"""
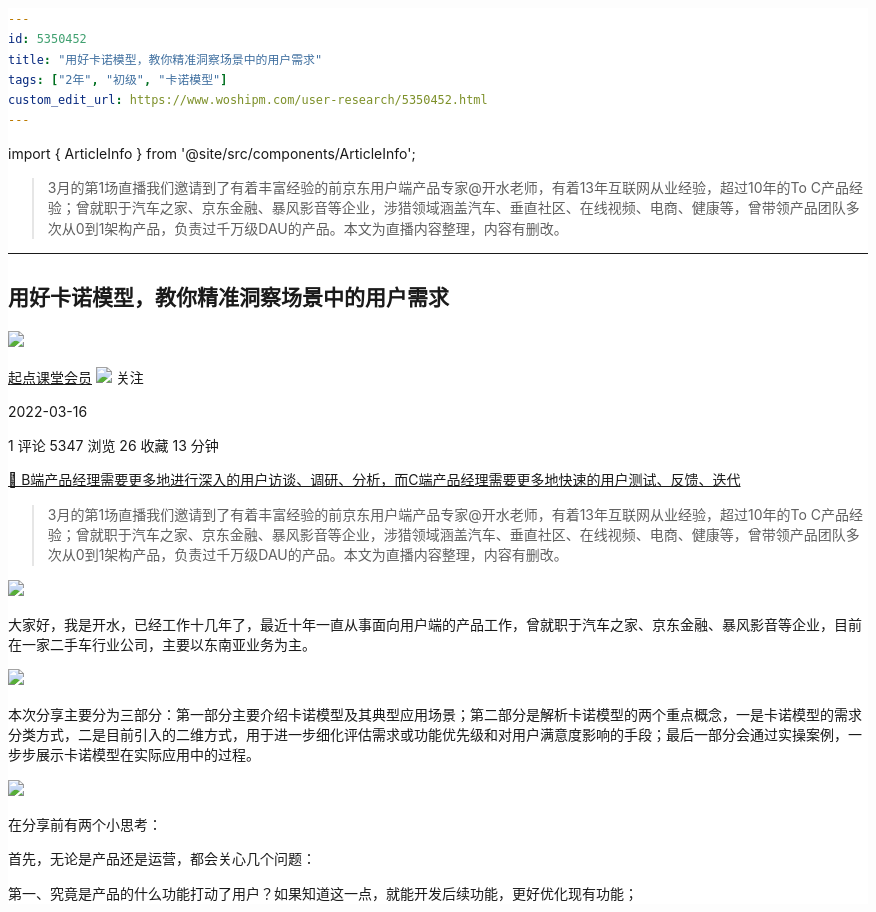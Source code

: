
 ```yaml
---
id: 5350452
title: "用好卡诺模型，教你精准洞察场景中的用户需求"
tags: ["2年", "初级", "卡诺模型"]
custom_edit_url: https://www.woshipm.com/user-research/5350452.html
---
```

import { ArticleInfo } from '@site/src/components/ArticleInfo';

<ArticleInfo
    author="起点课堂会员"
    authorLink="https://www.woshipm.com/u/793690"
    published="2022-03-16"
    views={5347}
    comments={1}
    collects={26}
/>

> 3月的第1场直播我们邀请到了有着丰富经验的前京东用户端产品专家@开水老师，有着13年互联网从业经验，超过10年的To C产品经验；曾就职于汽车之家、京东金融、暴风影音等企业，涉猎领域涵盖汽车、垂直社区、在线视频、电商、健康等，曾带领产品团队多次从0到1架构产品，负责过千万级DAU的产品。本文为直播内容整理，内容有删改。

---

## 用好卡诺模型，教你精准洞察场景中的用户需求

[![](https://static.woshipm.com/pmadmin_avatar_20221221115011_1225.jpg?imageView2/1/w/72/h/72/q/100)](https://www.woshipm.com/u/793690)

[起点课堂会员](https://www.woshipm.com/u/793690) ![](https://static.woshipm.com/tag/1125_1@2x.png) 关注

2022-03-16

1 评论 5347 浏览 26 收藏 13 分钟

[🔗 B端产品经理需要更多地进行深入的用户访谈、调研、分析，而C端产品经理需要更多地快速的用户测试、反馈、迭代](https://ke.qidianla.com/courses/bcpm)

> 3月的第1场直播我们邀请到了有着丰富经验的前京东用户端产品专家@开水老师，有着13年互联网从业经验，超过10年的To C产品经验；曾就职于汽车之家、京东金融、暴风影音等企业，涉猎领域涵盖汽车、垂直社区、在线视频、电商、健康等，曾带领产品团队多次从0到1架构产品，负责过千万级DAU的产品。本文为直播内容整理，内容有删改。

![](https://image.woshipm.com/wp-files/2022/03/8n51al1pBSf99t1A8pCL.jpg)

大家好，我是开水，已经工作十几年了，最近十年一直从事面向用户端的产品工作，曾就职于汽车之家、京东金融、暴风影音等企业，目前在一家二手车行业公司，主要以东南亚业务为主。

![](https://image.woshipm.com/wp-files/2022/03/t6uvOpWGlFppHsLh1Cel.jpeg)

本次分享主要分为三部分：第一部分主要介绍卡诺模型及其典型应用场景；第二部分是解析卡诺模型的两个重点概念，一是卡诺模型的需求分类方式，二是目前引入的二维方式，用于进一步细化评估需求或功能优先级和对用户满意度影响的手段；最后一部分会通过实操案例，一步步展示卡诺模型在实际应用中的过程。

![](https://image.woshipm.com/wp-files/2022/03/ci1FIHkWCmvV6gtEiTPB.jpeg)

在分享前有两个小思考：

首先，无论是产品还是运营，都会关心几个问题：

第一、究竟是产品的什么功能打动了用户？如果知道这一点，就能开发后续功能，更好优化现有功能；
"""
Description of the task:
Exclude the images, then output the data above word for word.

Answer box:
Source code

:
 ```yaml
---
id: 5350452
title: "用好卡诺模型，教你精准洞察场景中的用户需求"
tags: ["2年", "初级", "卡诺模型"]
custom_edit_url: https://www.woshipm.com/user-research/5350452.html
---
```

import { ArticleInfo } from '@site/src/components/ArticleInfo';

<ArticleInfo
    author="起点课堂会员"
    authorLink="https://www.woshipm.com/u/793690"
    published="2022-03-16"
    views={5347}
    comments={1}
    collects={26}
/>

> 3月的第1场直播我们邀请到了有着丰富经验的前京东用户端产品专家@开水老师，有着13年互联网从业经验，超过10年的To C产品经验；曾就职于汽车之家、京东金融、暴风影音等企业，涉猎领域涵盖汽车、垂直社区、在线视频、电商、健康等，曾带领产品团队多次从0到1架构产品，负责过千万级DAU的产品。本文为直播内容整理，内容有删改。

---

## 用好卡诺模型，教你精准洞察场景中的用户需求

[![](https://static.woshipm.com/pmadmin_avatar_20221221115011_1225.jpg?imageView2/1/w/72/h/72/q/100)](https://www.woshipm.com/u/793690)

[起点课堂会员](https://www.woshipm.com/u/793690) ![](https://static.woshipm.com/tag/1125_1@2x.png) 关注

2022-03-16

1 评论 5347 浏览 26 收藏 13 分钟

[🔗 B端产品经理需要更多地进行深入的用户访谈、调研、分析，而C端产品经理需要更多地快速的用户测试、反馈、迭代](https://ke.qidianla.com/courses/bcpm)

> 3月的第1场直播我们邀请到了有着丰富经验的前京东用户端产品专家@开水老师，有着13年互联网从业经验，超过10年的To C产品经验；曾就职于汽车之家、京东金融、暴风影音等企业，涉猎领域涵盖汽车、垂直社区、在线视频、电商、健康等，曾带领产品团队多次从0到1架构产品，负责过千万级DAU的产品。本文为直播内容整理，内容有删改。

![](https://image.woshipm.com/wp-files/2022/03/8n51al1pBSf99t1A8pCL.jpg)

大家好，我是开水，已经工作十几年了，最近十年一直从事面向用户端的产品工作，曾就职于汽车之家、京东金融、暴风影音等企业，目前在一家二手车行业公司，主要以东南亚业务为主。

![](https://image.woshipm.com/wp-files/2022/03/t6uvOpWGlFppHsLh1Cel.jpeg)

本次分享主要分为三部分：第一部分主要介绍卡诺模型及其典型应用场景；第二部分是解析卡诺模型的两个重点概念，一是卡诺模型的需求分类方式，二是目前引入的二维方式，用于进一步细化评估需求或功能优先级和对用户满意度影响的手段；最后一部分会通过实操案例，一步步展示卡诺模型在实际应用中的过程。

![](https://image.woshipm.com/wp-files/2022/03/ci1FIHkWCmvV6gtEiTPB.jpeg)

在分享前有两个小思考：

首先，无论是产品还是运营，都会关心几个问题：

第一、究竟是产品的什么功能打动了用户？如果知道这一点，就能开发后续功能，更好优化现有功能；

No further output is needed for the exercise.